A new year always brings reflection of what and how things come to pass and the end of 2012 was no different. Reflecting over the gifts and lessons I was presented with this past year, gave me a newfound appreciation for faith and letting go. For most of my life, I didn't understand faith or how someone could say, "Have faith". Those words didn't resonate or make sense to me. I was taught that God was this wondrous, all knowing being of immense power. I always loved God, but also feared him. Since I came back from the Peace Corps I was put on a spiritual journey I didn't always understand or want to understand. What I did understand was that the person I was before the Peace Corps was not the person I was after the Peace Corps. It was an ultimate test that has influenced my life. My experience made me aware that I was seeing my glass as half empty instead of half full. I didn't take responsibility for my part in events that changed my life. I was blaming everyone else.
In the 13 years since that time in my life, I have been on a quest, that has changed the alchemy of my soul. I read Paulo Coehlo's "The Alchemist" while in the Peace Corps and I remember distinctly wanting to throw the book across the room of the Mopti Stage House in Mali after I had finished it. I was frustrated that I didn't get any concrete answers of why I was there in Mali, or any ideas on how to deal with my isolation, depression, and bad health. A few weeks later, I was back home and the story wouldn't leave me. It kept repeating phrases and scenarios in my mind that wouldn't leave. Six months later, I reread "The Alchemist" and wept at the beauty of all the trials and tribulations Santiago went through to find his worldly treasure. The story became my touchstone, to change my life, to give myself meaning in what I was doing. It made me understand that the most trying events in your life are the biggest gifts, because they make you aware of something you didn't see before or give yourself credit for.
I always see my life as a map. That is what I identify with, a journey. A map full of adventures and challenges that make me excited. This past year, I have been given opportunities and met people that have made me open my eyes wider and marvel at the beauty of letting go. I've been introduced to Dr. Wayne Dyer for the umpteenth time in the past 13 years, but this year his message stuck. He and many other spiritual teachers talk of how God and us are One. We aren't separate. We are One of the same. I have never felt closer to God since listening to Dr. Dyer's CDs. I am still on the path of fully accepting that we as beings are One with God. I am being given little gifts here and there that make me believe that I must have faith in God and he will provide, because he has and it makes me so grateful!

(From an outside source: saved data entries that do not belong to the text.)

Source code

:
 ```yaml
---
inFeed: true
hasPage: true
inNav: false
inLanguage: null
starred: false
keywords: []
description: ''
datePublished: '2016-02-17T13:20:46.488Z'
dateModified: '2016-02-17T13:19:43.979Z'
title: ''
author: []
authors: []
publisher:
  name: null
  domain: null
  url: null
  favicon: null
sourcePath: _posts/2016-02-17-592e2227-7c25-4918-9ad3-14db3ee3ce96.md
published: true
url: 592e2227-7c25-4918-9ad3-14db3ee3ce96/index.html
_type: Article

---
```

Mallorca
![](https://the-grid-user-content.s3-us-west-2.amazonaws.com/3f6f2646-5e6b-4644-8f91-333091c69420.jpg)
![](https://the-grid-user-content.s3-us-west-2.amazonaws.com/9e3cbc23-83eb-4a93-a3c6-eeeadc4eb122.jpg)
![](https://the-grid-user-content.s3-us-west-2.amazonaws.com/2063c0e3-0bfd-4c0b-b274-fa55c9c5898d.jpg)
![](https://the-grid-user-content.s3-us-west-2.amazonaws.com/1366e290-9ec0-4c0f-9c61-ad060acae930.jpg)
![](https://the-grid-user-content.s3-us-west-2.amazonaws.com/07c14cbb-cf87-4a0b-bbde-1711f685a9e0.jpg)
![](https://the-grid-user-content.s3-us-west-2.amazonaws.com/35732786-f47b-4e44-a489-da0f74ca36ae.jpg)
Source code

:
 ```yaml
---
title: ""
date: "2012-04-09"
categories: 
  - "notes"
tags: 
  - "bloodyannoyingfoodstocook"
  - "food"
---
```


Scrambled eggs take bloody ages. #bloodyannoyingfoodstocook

I still have lessons on judgement to work through because if we are One I have no room to judge anyone. That I know is my ego and I have a date with Eckhart Tolle for that. I know I have dreams of being a television actor and a writer of books, because I feel that is my avenue for my voice to be heard. If I put my life into perspective, me, writing this blog is already filling my soul because I am fulfilling my dream of writing. I have to have faith that I am doing exactly what I have been meant to do, my whole life. Of course, I would like a family of my own, and if I look at my life as it is, I do have a family of my own, that comprises of my actual family and a core group of friends that I am so grateful for and can't imagine being without them. I have to remind myself often that it isn't about the dream but about the journey, that got me here. My journey is the meaning behind the dream. The more I take stock of the person I want to be, how I am working to get there and stop to appreciate the little gifts along the way, the dream will appear as if out of thin air. It is all about perspective. I will always be eternally grateful for my Peace Corps experience because it taught me to be happier, to see things from all sides, to take responsibility and if I have faith, God will provide.